In the end, you will always kneel.”
— Loki of Asgard
Well, someone will always kneel — or die, for that matter. Next time it might be you, but this time it isn’t. So be courteous about it.
It’s actually far better to accept someone’s loyal servitude than crush them under your heel in some cases. And, if you happen to be on the losing side, it’s usually better to surrender than to die. Surrender means survival, and it also means you keep your fleet — and so does your would-be conqueror. (Here’s a guide for further reference.)
“Trash talking is part of the game, but always follow up with an apology note.”

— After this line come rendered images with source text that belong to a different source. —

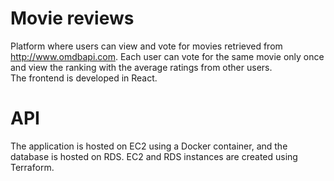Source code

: # Movie reviews

Platform where users can view and vote for movies retrieved from http://www.omdbapi.com. Each user can vote for the same movie only once and view the ranking with the average ratings from other users.                                   
The frontend is developed in React.

# API

The application is hosted on EC2 using a Docker container, and the database is hosted on RDS. EC2 and RDS instances are created using Terraform.
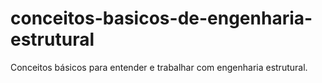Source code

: # conceitos-basicos-de-engenharia-estrutural
Conceitos básicos para entender e trabalhar com engenharia estrutural.
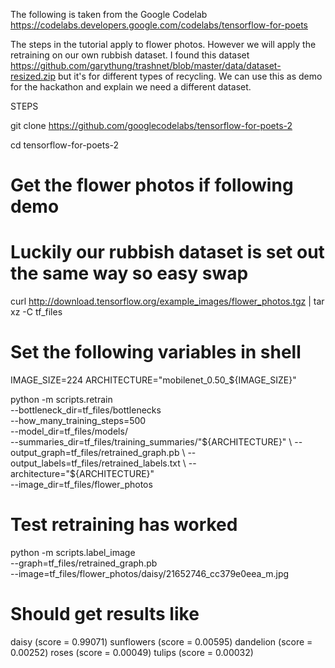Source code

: The following is taken from the Google Codelab https://codelabs.developers.google.com/codelabs/tensorflow-for-poets

The steps in the tutorial apply to flower photos. However we will apply the retraining on our own rubbish dataset.
I found this dataset https://github.com/garythung/trashnet/blob/master/data/dataset-resized.zip but it's for different types of recycling.
We can use this as demo for the hackathon and explain we need a different dataset.

STEPS

git clone https://github.com/googlecodelabs/tensorflow-for-poets-2

cd tensorflow-for-poets-2

# Get the flower photos if following demo
# Luckily our rubbish dataset is set out the same way so easy swap
curl http://download.tensorflow.org/example_images/flower_photos.tgz | tar xz -C tf_files

# Set the following variables in shell
IMAGE_SIZE=224
ARCHITECTURE="mobilenet_0.50_${IMAGE_SIZE}"

python -m scripts.retrain \
  --bottleneck_dir=tf_files/bottlenecks \
  --how_many_training_steps=500 \
  --model_dir=tf_files/models/ \
  --summaries_dir=tf_files/training_summaries/"${ARCHITECTURE}" \
  --output_graph=tf_files/retrained_graph.pb \
  --output_labels=tf_files/retrained_labels.txt \
  --architecture="${ARCHITECTURE}" \
  --image_dir=tf_files/flower_photos
  
# Test retraining has worked
python -m scripts.label_image \
    --graph=tf_files/retrained_graph.pb  \
    --image=tf_files/flower_photos/daisy/21652746_cc379e0eea_m.jpg
    
# Should get results like
daisy (score = 0.99071)
sunflowers (score = 0.00595)
dandelion (score = 0.00252)
roses (score = 0.00049)
tulips (score = 0.00032)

— Calvin Johnson, Detroit Lions
But yes, next time it may well be you who ends up surrendering or dying. Your enemy this game may be your natural ally in the next. And so on. The game may last a year or more, but Planets is a lifestyle. So don’t burn your bridges, or you’ll regret it.
Always be courteous, especially to your bitter rivals — at least out-of-game. If you want to trash-talk in-game… well, that’s your call, and I wouldn’t dream of making it for you.
YOU MUST LEARN THE COMPASSION PROPER TO YOUR TRADE.
A SHARP EDGE.
— Death, to his apprentice
And, on those rare occasions where circumstance absolutely demands a backstab (or a frontstab, sidestab, or any other sort of cutting response), the very least you can do is make it instantly fatal.
Obviously, a one-turn insta-kill is probably beyond your means. But it’s entirely possible to entirely remove a player’s heart, soul, and ability to resist in a single coordinated strike. The benefits in-game are obvious; when they can’t fight back, your losses are minimized. If done properly, the target no longer has the ability to gift their vessels to your rivals out of spite, and they cannot scorch the earth along your path of advance. Allocate enough resources and you can almost entirely absorb your target in a very short time.
But there is another benefit that cannot be overlooked: Courtesy. If your fellow player dies quickly and painlessly, they will have plenty of time freed up to sulk for a while, and then find their next game. They may not thank you — that level of courtesy is rare indeed — but it is, nevertheless, a kindness. While it may not erase the dishonor of a true backstab, it is as close as one can readily manage.